# Frame to Phoneme Classifier

In [1]:
from google.colab import drive
drive.mount('/content/gdrive')

Mounted at /content/gdrive


In [2]:
drivepath = '/content/gdrive/MyDrive/DL_Group_Project/Dataset/Preprocessed_Data'
word_path = '/content/gdrive/MyDrive/DL_Group_Project/Dataset/Preprocessed_Data/Word_Test'

In [3]:
!pip install tqdm



In [4]:
import numpy as np
import torch
import torch.nn as nn
from torch.utils.data import Dataset, DataLoader
import os
from tqdm import tqdm
import time
from sklearn.metrics import classification_report
from sklearn.metrics import confusion_matrix
import pandas as pd

In [5]:
NUM_EPOCHS = 100
BATCH_SIZE = 64
HIDDEN_SIZE = 128
MODEL_VERSION = 1
LEARNING_RATE = 0.01
LOGISTIC_THRESHOLD = 0.5
OTHER_PHONEMES_PERCENT = 0.1

In [6]:
cuda = torch.cuda.is_available()
num_workers = 8 if cuda else 0
DEVICE = "cuda" if cuda else "cpu"
print("Cuda = "+str(cuda)+" with num_workers = "+str(num_workers))

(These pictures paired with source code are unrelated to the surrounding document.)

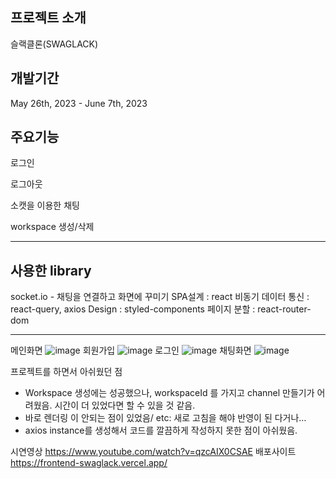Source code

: 프로젝트 소개
-----------------------
슬랙클론(SWAGLACK)

개발기간
---------------------
May 26th, 2023 - June 7th, 2023

주요기능
-------------------------
로그인 

로그아웃

소캣을 이용한 채팅

workspace 생성/삭제 

-----------------------------

사용한 library
-----------------------------
socket.io - 채팅을 연결하고 화면에 꾸미기
SPA설계 : react
비동기 데이터 통신 : react-query, axios
Design : styled-components
페이지 분할 : react-router-dom

___________________________________________

메인화면
![image](https://github.com/swaglack/frontend/assets/115998794/296c8192-e805-4492-96c4-053a8a9346be)
회원가입
![image](https://github.com/swaglack/frontend/assets/115998794/9b10d52a-1678-42cd-baf0-c5bba08d11d7)
로그인
![image](https://github.com/swaglack/frontend/assets/115998794/bdc61e01-46f8-4c89-afbb-ccdaa6c963a0)
채팅화면
![image](https://github.com/swaglack/frontend/assets/115998794/88c45294-cd3a-4ba0-9f73-f3e188cf59cc)

프로젝트를 하면서 아쉬웠던 점 
- Workspace 생성에는 성공했으나, workspaceId 를 가지고 channel 만들기가 어려웠음. 시간이 더 있었다면 할 수 있을 것 같음.
- 바로 렌더링 이 안되는 점이 있었음/ etc: 새로 고침을 해야 반영이 된 다거나…
- axios instance를 생성해서 코드를 깔끔하게 작성하지 못한 점이 아쉬웠음.

시연영상 
https://www.youtube.com/watch?v=qzcAIX0CSAE
배포사이트
https://frontend-swaglack.vercel.app/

Cuda = True with num_workers = 8


In [7]:
class PhonemesDataset(Dataset):
    
    def __init__(self, basepath, mode):
      phoneme_features = np.zeros((1, 40))  # eliminate this row
      phoneme_labels = np.zeros((1))  # eliminate this row

      with os.scandir(basepath) as entries:
        for entry in entries:
          if entry.is_file():
            if "features" in entry.name and mode in entry.name:
              phoneme_tag = entry.name.split("_")[0]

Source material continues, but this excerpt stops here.